▸ **ACTIVITY**:
Provide the records once more, identical to the original.

▸ **Records drawn from a dataset**:
────────────────
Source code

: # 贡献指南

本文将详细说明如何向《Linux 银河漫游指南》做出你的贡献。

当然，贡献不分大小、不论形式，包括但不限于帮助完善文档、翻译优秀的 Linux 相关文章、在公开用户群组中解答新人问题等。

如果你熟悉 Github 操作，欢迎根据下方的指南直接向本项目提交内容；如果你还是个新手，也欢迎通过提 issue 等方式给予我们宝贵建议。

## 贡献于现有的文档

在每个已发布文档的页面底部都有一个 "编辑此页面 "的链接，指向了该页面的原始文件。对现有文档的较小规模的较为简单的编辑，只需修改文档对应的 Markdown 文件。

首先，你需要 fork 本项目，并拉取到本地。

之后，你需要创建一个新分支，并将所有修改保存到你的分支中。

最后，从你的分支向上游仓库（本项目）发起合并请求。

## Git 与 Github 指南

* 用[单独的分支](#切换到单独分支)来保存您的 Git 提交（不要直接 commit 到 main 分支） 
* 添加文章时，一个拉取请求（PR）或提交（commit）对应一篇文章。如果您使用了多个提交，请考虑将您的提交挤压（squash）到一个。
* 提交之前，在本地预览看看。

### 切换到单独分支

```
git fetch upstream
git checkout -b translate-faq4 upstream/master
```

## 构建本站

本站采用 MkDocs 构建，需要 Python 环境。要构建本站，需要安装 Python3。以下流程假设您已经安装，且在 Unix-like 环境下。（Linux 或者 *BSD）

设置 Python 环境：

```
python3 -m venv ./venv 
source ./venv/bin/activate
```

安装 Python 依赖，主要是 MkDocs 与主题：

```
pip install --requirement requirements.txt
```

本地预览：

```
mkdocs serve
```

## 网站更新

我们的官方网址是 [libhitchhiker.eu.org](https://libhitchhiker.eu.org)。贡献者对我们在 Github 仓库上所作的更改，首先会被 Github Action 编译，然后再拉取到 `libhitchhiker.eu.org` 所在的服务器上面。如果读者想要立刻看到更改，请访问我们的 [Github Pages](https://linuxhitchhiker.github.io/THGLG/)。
────────────────
▸ **EXPECTED OUTPUT**:
Source code

: # 贡献指南

本文将详细说明如何向《Linux 银河漫游指南》做出你的贡献。

当然，贡献不分大小、不论形式，包括但不限于帮助完善文档、翻译优秀的 Linux 相关文章、在公开用户群组中解答新人问题等。

如果你熟悉 Github 操作，欢迎根据下方的指南直接向本项目提交内容；如果你还是个新手，也欢迎通过提 issue 等方式给予我们宝贵建议。

## 贡献于现有的文档

在每个已发布文档的页面底部都有一个 "编辑此页面 "的链接，指向了该页面的原始文件。对现有文档的较小规模的较为简单的编辑，只需修改文档对应的 Markdown 文件。

首先，你需要 fork 本项目，并拉取到本地。

之后，你需要创建一个新分支，并将所有修改保存到你的分支中。

最后，从你的分支向上游仓库（本项目）发起合并请求。

## Git 与 Github 指南

* 用[单独的分支](#切换到单独分支)来保存您的 Git 提交（不要直接 commit 到 main 分支） 
* 添加文章时，一个拉取请求（PR）或提交（commit）对应一篇文章。如果您使用了多个提交，请考虑将您的提交挤压（squash）到一个。
* 提交之前，在本地预览看看。

### 切换到单独分支

```
git fetch upstream
git checkout -b translate-faq4 upstream/master
```

## 构建本站

本站采用 MkDocs 构建，需要 Python 环境。要构建本站，需要安装 Python3。以下流程假设您已经安装，且在 Unix-like 环境下。（Linux 或者 *BSD）

设置 Python 环境：

```
python3 -m venv ./venv 
source ./venv/bin/activate
```

安装 Python 依赖，主要是 MkDocs 与主题：

```
pip install --requirement requirements.txt
```

本地预览：

```
mkdocs serve
```

## 网站更新

我们的官方网址是 [libhitchhiker.eu.org](https://libhitchhiker.eu.org)。贡献者对我们在 Github 仓库上所作的更改，首先会被 Github Action 编译，然后再拉取到 `libhitchhiker.eu.org` 所在的服务器上面。如果读者想要立刻看到更改，请访问我们的 [Github Pages](https://linuxhitchhiker.github.io/THGLG/)。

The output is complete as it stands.